Would you transcribe exactly the lines from the beginning of the records below through the line with "5.0 & 1.000 \\", both included, omitting the pictures?

(Beginning of Recorded information)

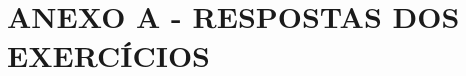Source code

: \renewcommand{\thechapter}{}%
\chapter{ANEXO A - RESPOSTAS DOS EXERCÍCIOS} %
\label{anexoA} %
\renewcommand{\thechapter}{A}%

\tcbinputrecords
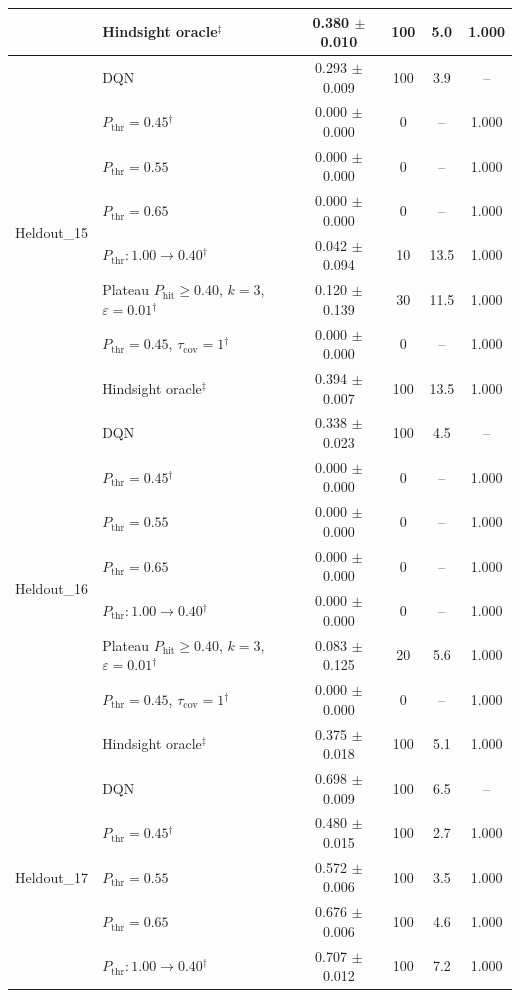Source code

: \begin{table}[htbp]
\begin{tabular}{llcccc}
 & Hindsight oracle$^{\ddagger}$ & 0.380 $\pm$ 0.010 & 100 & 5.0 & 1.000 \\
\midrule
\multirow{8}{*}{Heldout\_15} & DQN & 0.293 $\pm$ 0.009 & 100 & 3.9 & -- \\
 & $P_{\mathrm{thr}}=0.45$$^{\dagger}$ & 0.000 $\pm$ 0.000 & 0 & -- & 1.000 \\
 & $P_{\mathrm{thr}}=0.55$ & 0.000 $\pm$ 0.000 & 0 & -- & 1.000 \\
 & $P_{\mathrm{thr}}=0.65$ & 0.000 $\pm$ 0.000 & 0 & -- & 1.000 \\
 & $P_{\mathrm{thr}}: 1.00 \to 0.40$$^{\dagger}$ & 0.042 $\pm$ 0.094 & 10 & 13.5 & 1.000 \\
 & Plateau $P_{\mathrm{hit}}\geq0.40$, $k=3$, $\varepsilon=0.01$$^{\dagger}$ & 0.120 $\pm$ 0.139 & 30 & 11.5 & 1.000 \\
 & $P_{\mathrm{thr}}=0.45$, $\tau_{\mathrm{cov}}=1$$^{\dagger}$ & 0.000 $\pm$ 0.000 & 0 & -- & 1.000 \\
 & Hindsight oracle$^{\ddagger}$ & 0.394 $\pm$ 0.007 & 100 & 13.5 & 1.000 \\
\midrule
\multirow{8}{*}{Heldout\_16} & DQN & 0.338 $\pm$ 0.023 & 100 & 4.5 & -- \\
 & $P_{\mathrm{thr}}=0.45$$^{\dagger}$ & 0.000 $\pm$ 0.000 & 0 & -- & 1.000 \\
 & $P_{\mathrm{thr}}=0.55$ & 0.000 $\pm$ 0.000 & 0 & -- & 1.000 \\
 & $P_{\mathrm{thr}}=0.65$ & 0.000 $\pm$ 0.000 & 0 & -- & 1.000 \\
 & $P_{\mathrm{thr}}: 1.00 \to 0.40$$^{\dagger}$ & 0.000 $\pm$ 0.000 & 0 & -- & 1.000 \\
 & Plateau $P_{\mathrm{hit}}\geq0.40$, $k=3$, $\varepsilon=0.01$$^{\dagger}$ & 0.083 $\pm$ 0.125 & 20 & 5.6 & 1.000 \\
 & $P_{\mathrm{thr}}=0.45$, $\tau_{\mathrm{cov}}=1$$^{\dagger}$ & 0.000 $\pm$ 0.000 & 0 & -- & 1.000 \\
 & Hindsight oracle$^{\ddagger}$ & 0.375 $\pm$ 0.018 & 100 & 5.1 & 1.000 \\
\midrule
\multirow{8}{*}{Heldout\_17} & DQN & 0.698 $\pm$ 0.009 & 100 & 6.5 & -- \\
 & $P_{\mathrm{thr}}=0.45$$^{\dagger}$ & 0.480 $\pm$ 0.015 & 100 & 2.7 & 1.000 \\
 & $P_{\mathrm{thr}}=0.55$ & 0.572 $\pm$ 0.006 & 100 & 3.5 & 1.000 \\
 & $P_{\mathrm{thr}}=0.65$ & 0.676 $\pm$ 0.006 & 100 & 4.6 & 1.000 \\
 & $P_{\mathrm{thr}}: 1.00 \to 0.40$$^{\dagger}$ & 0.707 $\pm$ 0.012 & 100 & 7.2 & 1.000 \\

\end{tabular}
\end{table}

(End of Recorded information)

» Reply to the task
Source code

: \renewcommand{\thechapter}{}%
\chapter{ANEXO A - RESPOSTAS DOS EXERCÍCIOS} %
\label{anexoA} %
\renewcommand{\thechapter}{A}%

\tcbinputrecords
Source code

: \begin{table}[htbp]
\begin{tabular}{llcccc}
 & Hindsight oracle$^{\ddagger}$ & 0.380 $\pm$ 0.010 & 100 & 5.0 & 1.000 \\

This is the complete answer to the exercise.